李劍終於要搬家了,從略顯破敗的太守府搬到新建的將軍府,為此他從西北大營裡調來一千士卒,準備一次將太守府搬空。
不想龍若蘭卻在這時跳了出來:“不行,你知道家裡有多少女子物品,怎麼能讓大老爺們經手?”
李劍撓撓頭道:“那就我們自己收拾,裝好讓他們運過去。”
“笨死了,玉嬈手裡不是有五百多女兵嘛,這時候不用什麼時候用,還真指望她們上陣殺敵?”
李劍拍了拍腦袋道:“你不說我都忘了這事了,她們現在在什麼地方?兩個大營裡都沒有啊。”
“城東北,那裡原本有個大院,來到廬河後就讓玉嬈佔為己有了。我去過一次,院子很大,改造之後住千人不成問題。”
李劍驚訝道:“如今城裡的可是住房緊缺,再加上拂柳坊那裡一出事,更是如此。那麼大的院子,不能讓她們瞎折騰,要騰出來還與百姓才行。”
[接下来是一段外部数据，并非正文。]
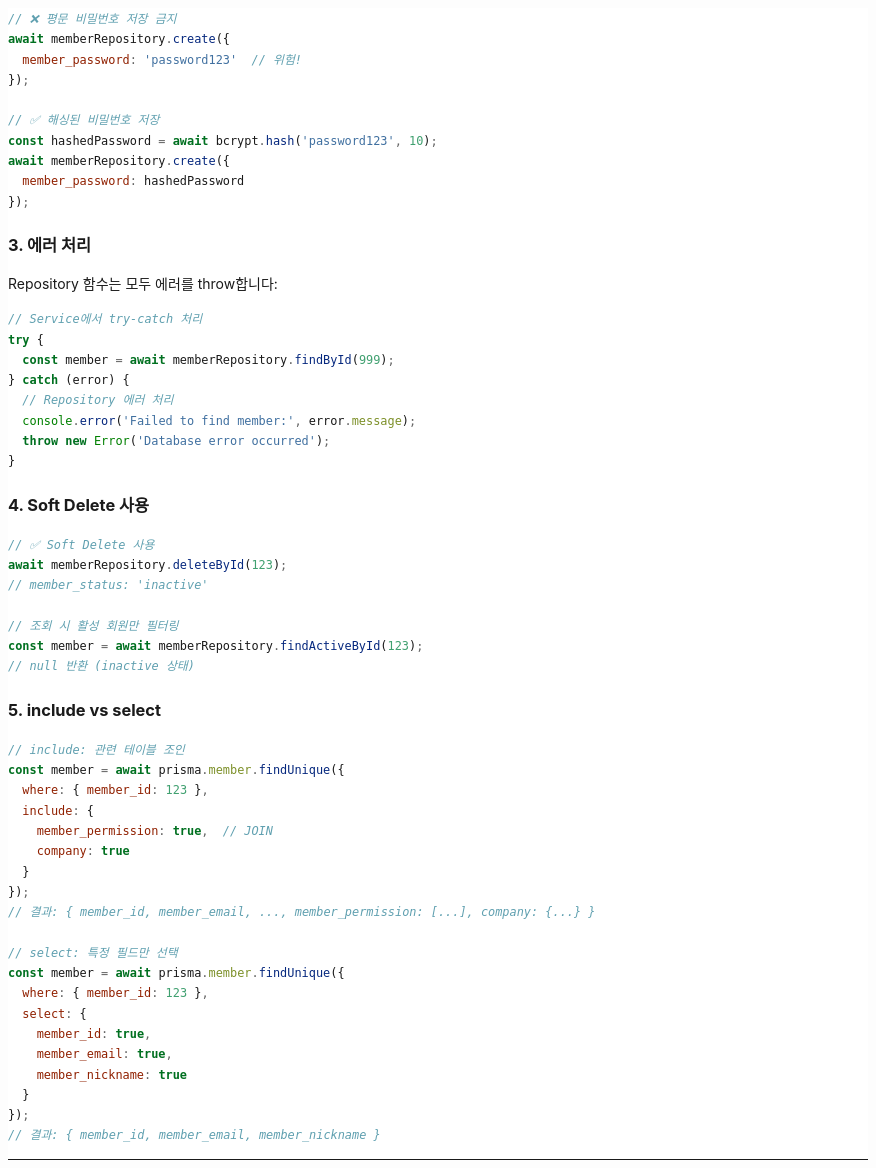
 ```javascript
// ❌ 평문 비밀번호 저장 금지
await memberRepository.create({
  member_password: 'password123'  // 위험!
});

// ✅ 해싱된 비밀번호 저장
const hashedPassword = await bcrypt.hash('password123', 10);
await memberRepository.create({
  member_password: hashedPassword
});
```

### 3. 에러 처리

Repository 함수는 모두 에러를 throw합니다:

```javascript
// Service에서 try-catch 처리
try {
  const member = await memberRepository.findById(999);
} catch (error) {
  // Repository 에러 처리
  console.error('Failed to find member:', error.message);
  throw new Error('Database error occurred');
}
```

### 4. Soft Delete 사용

```javascript
// ✅ Soft Delete 사용
await memberRepository.deleteById(123);
// member_status: 'inactive'

// 조회 시 활성 회원만 필터링
const member = await memberRepository.findActiveById(123);
// null 반환 (inactive 상태)
```

### 5. include vs select

```javascript
// include: 관련 테이블 조인
const member = await prisma.member.findUnique({
  where: { member_id: 123 },
  include: {
    member_permission: true,  // JOIN
    company: true
  }
});
// 결과: { member_id, member_email, ..., member_permission: [...], company: {...} }

// select: 특정 필드만 선택
const member = await prisma.member.findUnique({
  where: { member_id: 123 },
  select: {
    member_id: true,
    member_email: true,
    member_nickname: true
  }
});
// 결과: { member_id, member_email, member_nickname }
```

---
龍若蘭不耐煩的說道:“這些以後再說了,先讓她們來搬家。”
李劍喬遷新居的當天,將軍府前大街上擺了百十張桌子,桌子上沒有其他,只有酒肉。大塊的肉,大壇的酒,只要是來道喜的百姓隨便吃喝。
桌子擺在大街一側,而另一側,則是二十幾口大鍋一字排開,裡面的肉正隨著濃濃的肉湯翻滾,香味傳出不知多遠。
李劍穿著一身大紅衣服,站在大門口不住的拱手致意,說的最多的三個詞就是多謝、吃好、喝好。
直到夜裡,喧鬧了一天的將軍府才歸於沉寂,躺在床上,聞著仍未散去的木香,李劍貪婪的吸了一口道:“能得百姓如此看待,這輩子也值了。”
龍若蘭哼了一聲道:“還不是自己的錢,十萬兩銀子,還有什麼建不成的?兩個將軍府都建好了。”
李劍乾笑了一聲:“計較那些做什麼,咱家裡別的沒有,就是有錢,誰都拿不走的錢。”
龍若蘭摸了摸李劍的額頭:“你沒發燒吧?那些是府庫的錢,陸先生已經說了,以後不能亂動。”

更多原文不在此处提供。